When I compare a map of Thailand with a map of a well-mapped country, it is clear to me that we are missing many secondary and tertiary roads - they are hidden among our too many unclassified roads. I upgraded several roads during my last edits. We surely need more local people knowing the situation on the ground.

And sometimes more contributions from our rather passive members. E.g. we have many GPS traces for Phetkasem road (#4) west of Chumphon, i.e other mappers have been there. A large section there is already a dual carriage highway on the ground- a “trunk”, but not on our map. I upgraded a minor section of it yesterday, and another large section between Kraburi and Ranong.

As for the other tagging issues of the FB team (mainly the unpaved roads/tracks), I can imagine to change the style file for my map.
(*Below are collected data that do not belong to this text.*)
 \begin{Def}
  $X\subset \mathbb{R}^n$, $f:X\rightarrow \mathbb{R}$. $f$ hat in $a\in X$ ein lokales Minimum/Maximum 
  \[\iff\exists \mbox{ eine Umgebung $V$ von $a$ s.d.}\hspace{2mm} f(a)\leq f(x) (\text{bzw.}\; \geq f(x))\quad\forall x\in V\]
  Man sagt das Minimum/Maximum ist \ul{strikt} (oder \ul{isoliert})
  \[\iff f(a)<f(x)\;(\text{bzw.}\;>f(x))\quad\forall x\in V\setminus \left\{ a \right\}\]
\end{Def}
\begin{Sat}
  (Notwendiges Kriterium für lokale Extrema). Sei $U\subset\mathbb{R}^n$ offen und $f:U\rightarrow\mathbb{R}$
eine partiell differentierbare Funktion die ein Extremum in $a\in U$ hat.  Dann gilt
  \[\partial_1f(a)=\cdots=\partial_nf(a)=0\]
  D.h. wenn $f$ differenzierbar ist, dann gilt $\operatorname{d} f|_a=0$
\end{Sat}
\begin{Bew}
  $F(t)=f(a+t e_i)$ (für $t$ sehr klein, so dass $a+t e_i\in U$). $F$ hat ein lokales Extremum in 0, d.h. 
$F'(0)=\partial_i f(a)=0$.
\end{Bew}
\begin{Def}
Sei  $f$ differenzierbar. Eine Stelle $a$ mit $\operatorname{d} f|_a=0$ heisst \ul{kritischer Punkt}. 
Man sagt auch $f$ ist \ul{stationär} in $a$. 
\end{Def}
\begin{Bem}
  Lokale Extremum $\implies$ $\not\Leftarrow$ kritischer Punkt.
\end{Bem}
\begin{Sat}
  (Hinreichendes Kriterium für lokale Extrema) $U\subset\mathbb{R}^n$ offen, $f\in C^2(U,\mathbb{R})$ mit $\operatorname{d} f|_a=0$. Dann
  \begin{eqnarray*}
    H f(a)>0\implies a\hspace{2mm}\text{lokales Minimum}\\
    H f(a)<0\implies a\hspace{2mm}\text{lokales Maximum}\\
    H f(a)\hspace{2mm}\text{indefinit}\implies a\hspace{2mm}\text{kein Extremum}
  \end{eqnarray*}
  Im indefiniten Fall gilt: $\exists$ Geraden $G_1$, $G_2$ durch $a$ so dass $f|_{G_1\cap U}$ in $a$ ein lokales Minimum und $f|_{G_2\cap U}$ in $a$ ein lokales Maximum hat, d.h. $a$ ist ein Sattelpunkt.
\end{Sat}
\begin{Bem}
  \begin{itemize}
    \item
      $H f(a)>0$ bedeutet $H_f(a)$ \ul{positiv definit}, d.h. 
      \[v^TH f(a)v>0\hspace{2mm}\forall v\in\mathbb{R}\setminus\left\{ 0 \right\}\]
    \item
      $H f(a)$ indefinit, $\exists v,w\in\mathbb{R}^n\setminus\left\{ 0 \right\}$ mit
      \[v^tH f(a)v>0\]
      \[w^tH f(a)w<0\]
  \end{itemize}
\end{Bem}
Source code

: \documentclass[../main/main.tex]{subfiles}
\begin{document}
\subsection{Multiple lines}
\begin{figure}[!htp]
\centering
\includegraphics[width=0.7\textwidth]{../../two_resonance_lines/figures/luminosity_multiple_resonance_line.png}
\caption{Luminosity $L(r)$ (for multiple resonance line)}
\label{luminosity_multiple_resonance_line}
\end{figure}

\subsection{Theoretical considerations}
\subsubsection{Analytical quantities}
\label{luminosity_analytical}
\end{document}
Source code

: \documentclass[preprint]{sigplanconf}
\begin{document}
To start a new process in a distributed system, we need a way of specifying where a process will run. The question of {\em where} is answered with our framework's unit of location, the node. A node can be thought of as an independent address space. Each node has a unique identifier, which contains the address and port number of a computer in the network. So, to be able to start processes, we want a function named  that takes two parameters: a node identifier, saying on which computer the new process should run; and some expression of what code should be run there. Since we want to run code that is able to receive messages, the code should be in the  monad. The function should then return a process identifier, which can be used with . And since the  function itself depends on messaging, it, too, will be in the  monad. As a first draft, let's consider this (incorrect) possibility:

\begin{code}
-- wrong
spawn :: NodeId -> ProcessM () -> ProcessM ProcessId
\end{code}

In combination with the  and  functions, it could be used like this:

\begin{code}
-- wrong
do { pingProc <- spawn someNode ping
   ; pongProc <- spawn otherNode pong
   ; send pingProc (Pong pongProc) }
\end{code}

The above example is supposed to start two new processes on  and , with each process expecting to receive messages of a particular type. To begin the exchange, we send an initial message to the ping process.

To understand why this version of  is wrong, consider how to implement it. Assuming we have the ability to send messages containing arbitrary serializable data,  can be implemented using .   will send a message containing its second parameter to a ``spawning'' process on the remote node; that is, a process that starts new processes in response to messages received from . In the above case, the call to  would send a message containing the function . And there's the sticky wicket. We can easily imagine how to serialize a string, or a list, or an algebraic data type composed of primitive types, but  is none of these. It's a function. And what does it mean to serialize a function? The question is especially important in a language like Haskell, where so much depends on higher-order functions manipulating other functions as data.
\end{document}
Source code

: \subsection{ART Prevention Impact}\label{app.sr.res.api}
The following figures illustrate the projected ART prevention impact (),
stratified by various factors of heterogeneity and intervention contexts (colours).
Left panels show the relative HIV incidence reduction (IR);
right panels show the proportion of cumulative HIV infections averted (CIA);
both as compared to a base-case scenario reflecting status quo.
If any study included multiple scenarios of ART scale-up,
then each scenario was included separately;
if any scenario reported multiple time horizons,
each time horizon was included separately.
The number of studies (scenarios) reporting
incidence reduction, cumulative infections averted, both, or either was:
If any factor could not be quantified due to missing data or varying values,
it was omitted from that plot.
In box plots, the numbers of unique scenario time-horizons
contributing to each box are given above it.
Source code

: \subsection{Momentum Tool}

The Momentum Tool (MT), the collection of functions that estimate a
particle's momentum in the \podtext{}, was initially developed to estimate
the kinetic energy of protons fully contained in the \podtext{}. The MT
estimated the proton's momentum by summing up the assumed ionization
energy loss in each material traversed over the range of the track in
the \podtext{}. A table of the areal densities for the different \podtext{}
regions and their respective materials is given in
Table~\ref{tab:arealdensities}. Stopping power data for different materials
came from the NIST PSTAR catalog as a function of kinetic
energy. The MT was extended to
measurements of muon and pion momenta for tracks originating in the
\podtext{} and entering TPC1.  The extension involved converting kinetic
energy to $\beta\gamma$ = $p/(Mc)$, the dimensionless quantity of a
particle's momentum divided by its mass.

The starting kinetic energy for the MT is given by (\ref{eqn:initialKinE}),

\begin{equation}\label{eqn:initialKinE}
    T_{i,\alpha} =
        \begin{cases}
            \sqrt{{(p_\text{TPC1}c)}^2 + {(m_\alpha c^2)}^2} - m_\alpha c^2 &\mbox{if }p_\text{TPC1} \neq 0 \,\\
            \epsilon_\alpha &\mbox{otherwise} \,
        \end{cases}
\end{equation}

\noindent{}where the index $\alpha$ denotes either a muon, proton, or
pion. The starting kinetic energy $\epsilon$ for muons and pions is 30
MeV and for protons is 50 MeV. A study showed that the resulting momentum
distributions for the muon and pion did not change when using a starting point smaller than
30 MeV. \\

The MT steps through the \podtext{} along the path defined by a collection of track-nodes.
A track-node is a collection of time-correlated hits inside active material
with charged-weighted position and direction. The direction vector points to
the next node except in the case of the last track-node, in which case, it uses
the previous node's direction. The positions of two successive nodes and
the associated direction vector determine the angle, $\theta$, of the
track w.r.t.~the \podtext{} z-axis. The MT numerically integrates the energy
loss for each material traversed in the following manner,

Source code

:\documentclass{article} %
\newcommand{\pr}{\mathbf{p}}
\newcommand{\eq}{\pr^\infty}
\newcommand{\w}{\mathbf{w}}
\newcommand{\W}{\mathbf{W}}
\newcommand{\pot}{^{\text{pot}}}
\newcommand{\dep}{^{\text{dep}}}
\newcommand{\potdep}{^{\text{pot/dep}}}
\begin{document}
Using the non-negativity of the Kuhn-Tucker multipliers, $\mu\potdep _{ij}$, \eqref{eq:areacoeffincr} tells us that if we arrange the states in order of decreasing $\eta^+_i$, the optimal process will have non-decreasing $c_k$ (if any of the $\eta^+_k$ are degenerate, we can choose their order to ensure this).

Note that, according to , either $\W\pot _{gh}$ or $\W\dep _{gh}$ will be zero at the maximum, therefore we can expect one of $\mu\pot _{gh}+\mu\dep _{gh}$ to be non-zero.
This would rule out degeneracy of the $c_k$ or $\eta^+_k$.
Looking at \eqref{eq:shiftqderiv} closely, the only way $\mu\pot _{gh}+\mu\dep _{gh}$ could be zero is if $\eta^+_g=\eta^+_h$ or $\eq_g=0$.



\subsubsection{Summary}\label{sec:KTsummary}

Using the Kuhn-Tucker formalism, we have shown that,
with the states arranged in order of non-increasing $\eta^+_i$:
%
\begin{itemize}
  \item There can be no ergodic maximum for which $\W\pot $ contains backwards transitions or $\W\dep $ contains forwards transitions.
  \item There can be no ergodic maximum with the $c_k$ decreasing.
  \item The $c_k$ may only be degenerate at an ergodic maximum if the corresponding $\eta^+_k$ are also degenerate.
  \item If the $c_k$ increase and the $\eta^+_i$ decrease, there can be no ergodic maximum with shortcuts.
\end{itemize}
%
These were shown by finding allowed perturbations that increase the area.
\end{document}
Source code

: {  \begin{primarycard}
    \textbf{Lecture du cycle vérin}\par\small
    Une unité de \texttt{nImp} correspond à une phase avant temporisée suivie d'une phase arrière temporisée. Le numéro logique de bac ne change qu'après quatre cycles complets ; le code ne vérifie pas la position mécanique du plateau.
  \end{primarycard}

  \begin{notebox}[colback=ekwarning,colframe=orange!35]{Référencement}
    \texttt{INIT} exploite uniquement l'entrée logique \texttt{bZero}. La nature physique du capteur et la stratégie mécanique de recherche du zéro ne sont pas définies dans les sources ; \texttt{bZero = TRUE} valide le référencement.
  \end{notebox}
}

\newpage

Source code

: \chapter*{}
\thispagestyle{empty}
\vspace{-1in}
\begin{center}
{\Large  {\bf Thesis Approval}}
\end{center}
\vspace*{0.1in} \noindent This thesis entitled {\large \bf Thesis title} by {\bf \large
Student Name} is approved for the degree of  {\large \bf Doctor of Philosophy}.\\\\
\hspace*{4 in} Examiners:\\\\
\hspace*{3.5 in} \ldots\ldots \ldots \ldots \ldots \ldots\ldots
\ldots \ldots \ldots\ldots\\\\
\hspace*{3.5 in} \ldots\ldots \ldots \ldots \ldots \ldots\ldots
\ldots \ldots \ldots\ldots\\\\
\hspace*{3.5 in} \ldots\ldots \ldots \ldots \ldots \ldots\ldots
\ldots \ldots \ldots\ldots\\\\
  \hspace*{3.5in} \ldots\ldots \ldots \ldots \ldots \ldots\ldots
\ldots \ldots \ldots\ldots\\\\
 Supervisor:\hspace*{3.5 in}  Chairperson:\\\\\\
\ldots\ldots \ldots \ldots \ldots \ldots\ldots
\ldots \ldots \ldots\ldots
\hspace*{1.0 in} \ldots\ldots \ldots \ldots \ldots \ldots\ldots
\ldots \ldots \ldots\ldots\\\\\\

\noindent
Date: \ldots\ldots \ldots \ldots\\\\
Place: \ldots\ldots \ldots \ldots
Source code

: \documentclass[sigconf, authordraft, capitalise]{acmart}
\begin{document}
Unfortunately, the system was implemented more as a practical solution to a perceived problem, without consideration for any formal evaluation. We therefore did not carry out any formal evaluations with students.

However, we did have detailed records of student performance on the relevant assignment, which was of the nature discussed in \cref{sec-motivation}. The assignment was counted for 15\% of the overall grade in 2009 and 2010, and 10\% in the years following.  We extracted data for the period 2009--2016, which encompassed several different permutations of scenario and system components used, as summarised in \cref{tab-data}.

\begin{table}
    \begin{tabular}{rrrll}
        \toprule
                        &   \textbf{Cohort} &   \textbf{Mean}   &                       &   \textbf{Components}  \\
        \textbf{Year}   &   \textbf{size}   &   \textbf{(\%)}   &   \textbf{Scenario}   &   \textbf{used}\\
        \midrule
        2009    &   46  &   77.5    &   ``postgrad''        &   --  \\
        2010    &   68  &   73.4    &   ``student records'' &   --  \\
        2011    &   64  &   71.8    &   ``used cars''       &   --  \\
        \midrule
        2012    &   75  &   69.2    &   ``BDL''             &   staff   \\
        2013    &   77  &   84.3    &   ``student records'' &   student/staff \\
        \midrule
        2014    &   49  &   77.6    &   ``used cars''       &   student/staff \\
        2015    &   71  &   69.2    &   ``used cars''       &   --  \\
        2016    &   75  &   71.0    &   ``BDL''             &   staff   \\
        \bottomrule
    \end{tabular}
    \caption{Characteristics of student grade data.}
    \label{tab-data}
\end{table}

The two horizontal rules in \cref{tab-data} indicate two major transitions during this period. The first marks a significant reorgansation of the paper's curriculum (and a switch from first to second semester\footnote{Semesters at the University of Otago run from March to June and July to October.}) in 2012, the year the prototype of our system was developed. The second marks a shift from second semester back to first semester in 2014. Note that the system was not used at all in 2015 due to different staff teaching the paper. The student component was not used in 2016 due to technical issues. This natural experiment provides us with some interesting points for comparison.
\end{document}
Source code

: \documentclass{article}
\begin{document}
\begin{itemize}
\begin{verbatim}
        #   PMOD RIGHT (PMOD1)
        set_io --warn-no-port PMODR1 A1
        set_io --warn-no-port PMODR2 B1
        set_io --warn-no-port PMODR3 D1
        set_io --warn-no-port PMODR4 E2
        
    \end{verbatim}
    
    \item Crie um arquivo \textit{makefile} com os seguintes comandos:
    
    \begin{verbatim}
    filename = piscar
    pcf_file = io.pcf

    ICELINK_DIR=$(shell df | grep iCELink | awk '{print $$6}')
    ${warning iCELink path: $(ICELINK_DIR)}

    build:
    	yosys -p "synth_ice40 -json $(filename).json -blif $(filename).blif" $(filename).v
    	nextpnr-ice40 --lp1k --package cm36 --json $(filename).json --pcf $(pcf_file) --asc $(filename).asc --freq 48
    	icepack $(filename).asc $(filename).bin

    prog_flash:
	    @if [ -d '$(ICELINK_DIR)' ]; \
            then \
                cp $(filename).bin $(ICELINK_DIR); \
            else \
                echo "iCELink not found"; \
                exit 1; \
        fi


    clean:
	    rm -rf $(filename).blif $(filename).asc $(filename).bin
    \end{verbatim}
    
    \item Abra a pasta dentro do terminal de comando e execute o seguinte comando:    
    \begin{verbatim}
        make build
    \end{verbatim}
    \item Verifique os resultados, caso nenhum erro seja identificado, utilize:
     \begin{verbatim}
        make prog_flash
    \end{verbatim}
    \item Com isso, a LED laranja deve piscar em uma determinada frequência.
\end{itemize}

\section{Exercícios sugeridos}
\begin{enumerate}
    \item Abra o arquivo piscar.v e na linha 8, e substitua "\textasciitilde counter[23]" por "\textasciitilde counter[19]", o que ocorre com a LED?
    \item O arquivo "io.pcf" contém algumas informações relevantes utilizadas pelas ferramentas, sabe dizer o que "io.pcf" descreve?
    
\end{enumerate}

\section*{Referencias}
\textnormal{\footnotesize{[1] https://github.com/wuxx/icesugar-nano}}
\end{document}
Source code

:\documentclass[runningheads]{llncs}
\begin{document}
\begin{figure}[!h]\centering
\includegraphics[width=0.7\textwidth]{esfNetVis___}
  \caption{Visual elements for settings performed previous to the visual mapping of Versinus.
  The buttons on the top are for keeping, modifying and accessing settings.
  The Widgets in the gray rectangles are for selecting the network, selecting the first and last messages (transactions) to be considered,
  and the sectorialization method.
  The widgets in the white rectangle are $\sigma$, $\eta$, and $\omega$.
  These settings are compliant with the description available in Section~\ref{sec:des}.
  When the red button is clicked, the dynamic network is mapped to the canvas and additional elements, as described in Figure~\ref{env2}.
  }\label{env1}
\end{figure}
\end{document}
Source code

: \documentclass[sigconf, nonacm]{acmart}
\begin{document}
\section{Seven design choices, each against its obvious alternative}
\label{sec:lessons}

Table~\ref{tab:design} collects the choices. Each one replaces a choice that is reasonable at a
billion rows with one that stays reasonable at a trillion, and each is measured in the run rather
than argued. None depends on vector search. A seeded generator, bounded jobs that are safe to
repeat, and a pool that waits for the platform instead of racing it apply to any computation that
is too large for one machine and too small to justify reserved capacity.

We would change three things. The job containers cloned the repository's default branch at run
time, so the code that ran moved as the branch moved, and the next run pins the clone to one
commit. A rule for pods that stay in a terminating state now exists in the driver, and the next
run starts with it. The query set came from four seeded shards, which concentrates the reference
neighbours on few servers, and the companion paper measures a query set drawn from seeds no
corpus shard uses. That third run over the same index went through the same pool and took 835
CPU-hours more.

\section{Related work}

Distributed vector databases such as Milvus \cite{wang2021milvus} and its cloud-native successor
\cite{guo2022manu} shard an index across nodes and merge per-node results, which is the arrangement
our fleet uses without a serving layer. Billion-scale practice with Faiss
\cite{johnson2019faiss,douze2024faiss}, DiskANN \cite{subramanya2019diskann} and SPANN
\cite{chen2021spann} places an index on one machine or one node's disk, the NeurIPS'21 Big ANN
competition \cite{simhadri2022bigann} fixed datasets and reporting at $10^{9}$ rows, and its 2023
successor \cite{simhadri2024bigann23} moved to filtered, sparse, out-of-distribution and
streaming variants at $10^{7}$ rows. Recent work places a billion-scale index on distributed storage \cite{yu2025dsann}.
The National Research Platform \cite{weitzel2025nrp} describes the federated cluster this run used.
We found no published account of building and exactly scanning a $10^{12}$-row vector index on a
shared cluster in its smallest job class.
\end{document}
I could add some overlay to all the roads having an “import=yes” tag, or use a different line type which makes them non-routable or some other “hacks” like making them toll roads (toll road avoidance can be switched on/off on Garmin), or something like that. That would be a workaround for me.
But what about other users? They’ll download a map from somewhere, or use some application, where such hacks are not used (and if they were used, those users would not understand them, because of lacking background knowledge). I do not know what’s best to do…

Indeed - that’s the stage at which the person who was doing the revert would then have to decide what to do next. If it’s obvious that local mappers have been correcting the data then obviously the best thing to do is to leave the corrected data in place.